Human rights activists and journalists are visiting the area and getting in touch with the locals and the families of the detained person and exposing the harsh realities to the world but what we lack is a response from the world towards these atrocities by the Chinese. The increasingly silent are the countries and people of the Muslim Ummah; the Muslim community. The Chinese have invested heavily in all the countries through their BRI which prevents these countries from speaking out against China. The hypocrisy of these countries is ever growing with some even supporting the actions of the Chinese. Institutions, national governments as well as companies that nod towards human rights need to be held accountable for their actions if they choose to engage with the products, technologies and policy initiatives that enable what is going on in Xinjiang.

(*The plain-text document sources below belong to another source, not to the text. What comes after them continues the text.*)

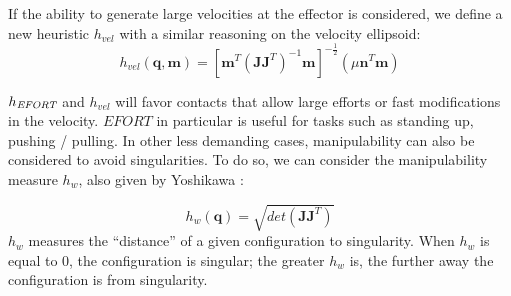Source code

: If the ability to generate large velocities at the effector is considered, we define a new heuristic $h_{vel}$ with a similar reasoning on the velocity ellipsoid:
\begin{equation}
h_{vel}(\mathbf{q}, \mathbf{m}) = [\mathbf{m}^{T}(\mathbf{J}\mathbf{J}^T)^{-1}\mathbf{m}]^{-\frac{1}{2}} ( \mu \mathbf{n}^T \mathbf{m})
\end{equation}

$h_{\textrm{\it EFORT}}$ and $h_{vel}$ will favor contacts that allow large efforts or fast modifications in the velocity.
$EFORT$ in particular is useful for tasks such as standing up, pushing / pulling.
In other less demanding cases, manipulability can also be considered to avoid singularities.
To do so, we can consider the manipulability measure $h_{w}$, also given by Yoshikawa \citeauthor{Yoshikawa1984}:

\begin{equation} \label{ellipsoid}
h_{w}(\mathbf{q}) = \sqrt{det(\mathbf{J}\mathbf{J}^T)}
\end{equation}
$h_{w}$ measures the ``distance'' of a given configuration to singularity. When $h_{w}$ is equal to 0, the configuration is singular;
the greater $h_{w}$ is, the further away the configuration is from singularity.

When we talk about preserving world culture and history, we shouldn’t restrict that feeling to just the historic spots of the west. When we talk about human rights, we should talk about the rights of all the humans on this planet. The international community needs to step forward and condemn China’s actions of putting people in such camps for the use of ‘vocational training’. It is disheartening to see cultural heritage get erased from across the world. A state of crisis is underway with such aggressive attempts from the Chinese and everyone in the international community needs to take a stand. Leaders such as Imran Khan in a recent interview in TRT World of Turkey, stated that he was unaware of the happenings in Uyghur. When asked further of how he would react if he found out about the Uyghurs, Prime Minister Imran Khan says he wouldn’t publicly condemn the Chinese, rather he would approach them in confidentiality. This is just an example of how the leaders of the world are currently dealing with the situation at hand. I would leave you all with a thought of how in a state of crisis, staying neutral; as done by current world leader, is worse than taking a side, it is a sin.